The man accused of running it: Lu Jianwang, 64, a naturalized U.S. citizen from the Bronx and former president of the America ChangLe Association, a nonprofit serving immigrants from China's Fujian Province. His trial opened on May 6, 2026, at the U.S. District Court for the Eastern District of New York in Brooklyn.
"He Was Working for the Chinese Government"
Prosecutors did not mince words in their opening statements. Assistant U.S. Attorney Lindsey Oken told the court: "In 2022, the defendant Lu Jianwang was living in New York City, but he was working for the Chinese government."
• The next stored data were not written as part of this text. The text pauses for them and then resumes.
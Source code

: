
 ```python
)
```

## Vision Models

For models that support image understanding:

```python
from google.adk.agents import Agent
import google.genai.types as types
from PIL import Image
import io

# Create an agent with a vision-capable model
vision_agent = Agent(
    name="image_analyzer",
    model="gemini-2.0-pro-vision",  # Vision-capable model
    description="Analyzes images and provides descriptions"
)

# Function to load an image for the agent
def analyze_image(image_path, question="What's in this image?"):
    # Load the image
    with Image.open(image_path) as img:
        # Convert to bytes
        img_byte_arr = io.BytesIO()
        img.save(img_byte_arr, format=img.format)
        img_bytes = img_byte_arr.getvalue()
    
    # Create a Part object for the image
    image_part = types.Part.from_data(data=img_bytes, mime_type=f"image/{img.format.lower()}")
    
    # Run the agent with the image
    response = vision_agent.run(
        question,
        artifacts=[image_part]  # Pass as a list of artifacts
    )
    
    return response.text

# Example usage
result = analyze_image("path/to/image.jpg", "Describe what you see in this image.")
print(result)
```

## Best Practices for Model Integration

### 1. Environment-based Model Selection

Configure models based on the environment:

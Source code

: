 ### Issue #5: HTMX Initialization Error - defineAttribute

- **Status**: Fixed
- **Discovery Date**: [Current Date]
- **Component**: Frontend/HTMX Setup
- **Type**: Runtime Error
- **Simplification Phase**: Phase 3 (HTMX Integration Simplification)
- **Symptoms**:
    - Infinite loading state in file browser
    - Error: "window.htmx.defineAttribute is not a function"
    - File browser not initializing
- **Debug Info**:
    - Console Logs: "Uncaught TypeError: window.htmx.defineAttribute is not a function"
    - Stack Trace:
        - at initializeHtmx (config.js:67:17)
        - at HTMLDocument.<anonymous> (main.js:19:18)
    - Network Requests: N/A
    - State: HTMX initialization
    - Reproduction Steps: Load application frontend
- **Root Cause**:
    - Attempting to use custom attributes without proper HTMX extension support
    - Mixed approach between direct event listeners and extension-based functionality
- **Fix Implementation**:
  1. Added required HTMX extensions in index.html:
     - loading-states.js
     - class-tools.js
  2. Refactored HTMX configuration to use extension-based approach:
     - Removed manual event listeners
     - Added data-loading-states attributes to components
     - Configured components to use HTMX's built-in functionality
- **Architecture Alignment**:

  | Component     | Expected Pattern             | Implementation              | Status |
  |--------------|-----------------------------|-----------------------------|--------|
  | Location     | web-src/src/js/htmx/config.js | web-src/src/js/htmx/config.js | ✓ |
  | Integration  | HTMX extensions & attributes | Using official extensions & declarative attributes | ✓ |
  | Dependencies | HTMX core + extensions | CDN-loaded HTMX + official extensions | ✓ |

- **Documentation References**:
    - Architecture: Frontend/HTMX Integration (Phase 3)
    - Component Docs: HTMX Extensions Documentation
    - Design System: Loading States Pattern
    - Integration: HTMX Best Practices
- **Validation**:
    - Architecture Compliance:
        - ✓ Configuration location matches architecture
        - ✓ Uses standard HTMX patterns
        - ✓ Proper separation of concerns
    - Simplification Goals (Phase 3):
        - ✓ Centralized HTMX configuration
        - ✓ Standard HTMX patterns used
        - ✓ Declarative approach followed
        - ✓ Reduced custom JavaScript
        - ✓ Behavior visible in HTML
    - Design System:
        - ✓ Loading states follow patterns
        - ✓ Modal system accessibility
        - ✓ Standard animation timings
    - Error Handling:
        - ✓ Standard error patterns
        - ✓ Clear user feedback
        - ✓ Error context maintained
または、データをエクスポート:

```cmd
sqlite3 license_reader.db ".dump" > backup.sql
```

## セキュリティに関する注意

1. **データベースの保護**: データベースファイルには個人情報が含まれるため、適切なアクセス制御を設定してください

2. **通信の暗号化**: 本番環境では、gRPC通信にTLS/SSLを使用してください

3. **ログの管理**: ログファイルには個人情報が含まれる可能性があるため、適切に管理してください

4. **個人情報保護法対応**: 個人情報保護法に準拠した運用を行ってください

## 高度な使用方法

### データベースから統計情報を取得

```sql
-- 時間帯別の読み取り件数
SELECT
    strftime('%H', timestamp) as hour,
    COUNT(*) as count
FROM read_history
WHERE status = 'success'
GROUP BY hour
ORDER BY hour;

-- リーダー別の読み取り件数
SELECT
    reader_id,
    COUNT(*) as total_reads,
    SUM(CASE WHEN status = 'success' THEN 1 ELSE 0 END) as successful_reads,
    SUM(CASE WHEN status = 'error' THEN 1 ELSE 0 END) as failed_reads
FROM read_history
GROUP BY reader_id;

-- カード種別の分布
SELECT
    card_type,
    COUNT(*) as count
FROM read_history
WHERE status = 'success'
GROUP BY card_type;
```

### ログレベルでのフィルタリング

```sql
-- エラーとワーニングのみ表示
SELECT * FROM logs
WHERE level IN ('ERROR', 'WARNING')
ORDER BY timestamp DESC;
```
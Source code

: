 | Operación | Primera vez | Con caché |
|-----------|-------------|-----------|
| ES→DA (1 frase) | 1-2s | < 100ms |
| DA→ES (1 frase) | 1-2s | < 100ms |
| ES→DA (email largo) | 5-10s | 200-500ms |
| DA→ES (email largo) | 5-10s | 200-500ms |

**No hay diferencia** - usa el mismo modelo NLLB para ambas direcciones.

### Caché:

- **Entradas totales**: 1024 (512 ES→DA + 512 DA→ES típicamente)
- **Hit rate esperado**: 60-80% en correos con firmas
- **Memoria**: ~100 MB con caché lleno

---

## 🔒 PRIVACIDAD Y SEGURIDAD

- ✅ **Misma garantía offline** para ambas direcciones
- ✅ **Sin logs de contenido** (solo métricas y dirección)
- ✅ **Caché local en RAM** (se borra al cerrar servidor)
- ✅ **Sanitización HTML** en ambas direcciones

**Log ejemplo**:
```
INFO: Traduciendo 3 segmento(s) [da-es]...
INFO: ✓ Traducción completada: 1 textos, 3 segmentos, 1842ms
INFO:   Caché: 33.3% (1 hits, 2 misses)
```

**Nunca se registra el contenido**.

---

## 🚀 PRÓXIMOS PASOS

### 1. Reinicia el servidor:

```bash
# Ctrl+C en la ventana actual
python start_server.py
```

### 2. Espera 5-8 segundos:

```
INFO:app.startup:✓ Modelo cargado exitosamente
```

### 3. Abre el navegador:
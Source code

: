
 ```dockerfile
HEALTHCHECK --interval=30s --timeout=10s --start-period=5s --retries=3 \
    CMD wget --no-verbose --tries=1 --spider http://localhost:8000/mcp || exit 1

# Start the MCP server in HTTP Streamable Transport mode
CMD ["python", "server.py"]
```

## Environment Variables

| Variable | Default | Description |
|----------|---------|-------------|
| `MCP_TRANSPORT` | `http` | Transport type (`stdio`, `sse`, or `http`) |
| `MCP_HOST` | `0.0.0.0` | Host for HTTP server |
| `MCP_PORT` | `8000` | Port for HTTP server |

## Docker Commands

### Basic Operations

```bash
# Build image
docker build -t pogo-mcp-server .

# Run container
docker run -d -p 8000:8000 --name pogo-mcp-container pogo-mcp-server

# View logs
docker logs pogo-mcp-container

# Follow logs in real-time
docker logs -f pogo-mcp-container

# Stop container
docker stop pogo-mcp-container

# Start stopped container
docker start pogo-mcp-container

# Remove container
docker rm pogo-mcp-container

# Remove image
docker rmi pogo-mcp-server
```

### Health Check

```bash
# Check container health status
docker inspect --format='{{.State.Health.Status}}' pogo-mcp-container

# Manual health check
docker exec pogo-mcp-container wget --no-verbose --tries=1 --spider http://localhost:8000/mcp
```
According to the prosecution, Lu admitted to FBI agents during interviews in late 2022 that he had opened the station and that he maintained a direct contact — a handler — within China's Ministry of Public Security. Prosecutors say the station helped local Chinese citizens renew Chinese driver's licenses, which in and of itself is a crime if done without informing United States leadership in advance. But that, they argue, was only the surface.
Lu faces three charges: acting as an unauthorized agent of China, conspiracy to act as a foreign agent, and obstruction of justice — the latter for allegedly deleting WeChat messages exchanged with MPS officials after meeting with the FBI.
The Defense: "He Was an Agent for Local People"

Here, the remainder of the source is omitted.